The report highlighted that cumulative monsoon rainfall between June 1 and June 29, 2026, was 41.5 per cent below the long-period average, increasing the risk of lower crop output and higher food prices. The concern comes at a time when edible oil inflation stood at 9.5 per cent in May, adding to inflationary pressures.
“With a poor monsoon, we project food inflation to average around 6 per cent in FY27 and CPI inflation at 5 per cent,” the report said. Beyond agriculture, CareEdge noted that while India’s oil trade deficit has remained broadly in line with last year’s levels, the non-oil trade deficit widened during the fiscal year, reflecting changing trade dynamics.

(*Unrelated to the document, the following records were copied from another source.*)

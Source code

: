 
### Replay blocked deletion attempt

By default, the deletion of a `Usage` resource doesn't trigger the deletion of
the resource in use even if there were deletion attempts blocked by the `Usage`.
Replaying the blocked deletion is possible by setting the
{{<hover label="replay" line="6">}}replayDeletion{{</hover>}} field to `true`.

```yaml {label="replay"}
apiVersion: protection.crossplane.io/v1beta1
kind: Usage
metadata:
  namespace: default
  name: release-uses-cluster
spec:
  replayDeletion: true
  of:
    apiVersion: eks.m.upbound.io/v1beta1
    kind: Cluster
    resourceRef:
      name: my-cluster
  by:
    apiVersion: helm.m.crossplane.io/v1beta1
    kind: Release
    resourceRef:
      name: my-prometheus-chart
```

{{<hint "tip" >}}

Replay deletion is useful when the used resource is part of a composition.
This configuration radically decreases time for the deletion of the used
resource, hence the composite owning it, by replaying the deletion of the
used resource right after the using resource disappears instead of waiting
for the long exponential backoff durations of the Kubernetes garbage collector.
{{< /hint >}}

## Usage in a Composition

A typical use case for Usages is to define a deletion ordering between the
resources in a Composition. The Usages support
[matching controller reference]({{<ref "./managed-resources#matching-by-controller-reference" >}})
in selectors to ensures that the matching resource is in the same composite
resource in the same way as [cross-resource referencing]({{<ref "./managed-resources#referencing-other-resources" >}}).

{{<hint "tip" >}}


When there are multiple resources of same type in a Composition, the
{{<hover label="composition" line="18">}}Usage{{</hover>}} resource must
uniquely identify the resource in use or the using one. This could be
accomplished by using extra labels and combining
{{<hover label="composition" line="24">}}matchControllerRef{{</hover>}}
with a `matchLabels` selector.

On the external sector, the report said India’s current account recorded a surplus of USD 4.7 billion in April 2026, but heavy capital outflows resulted in an overall Balance of Payments (BoP) deficit of USD 6.6 billion.
The ratings agency expects the Indian rupee to average between 92 and 93 against the US dollar during FY27, assuming crude oil prices remain around USD 90 per barrel.
According to the report, policy measures by the Reserve Bank of India (RBI) and the government—including initiatives related to FCNR(B) deposits, external commercial borrowings by public sector undertakings, the expansion of the Fully Accessible Route (FAR) for government securities, and targeted tax incentives—are expected to support foreign capital inflows and limit depreciation in the domestic currency.
On the bond market, CareEdge expects easing geopolitical tensions to keep yields stable through the fiscal year. Following the announcement of the US-Iran peace deal, concerns over fiscal pressures have moderated, leading to a decline in government bond yields across maturities.
“We expect 10-year government security (G-sec) yields to average 6.8-6.9 per cent in FY27,” the report said. The report suggests that while macroeconomic fundamentals remain relatively resilient, the progress of the southwest monsoon will remain a key determinant of inflation, monetary policy and overall economic growth during the fiscal year.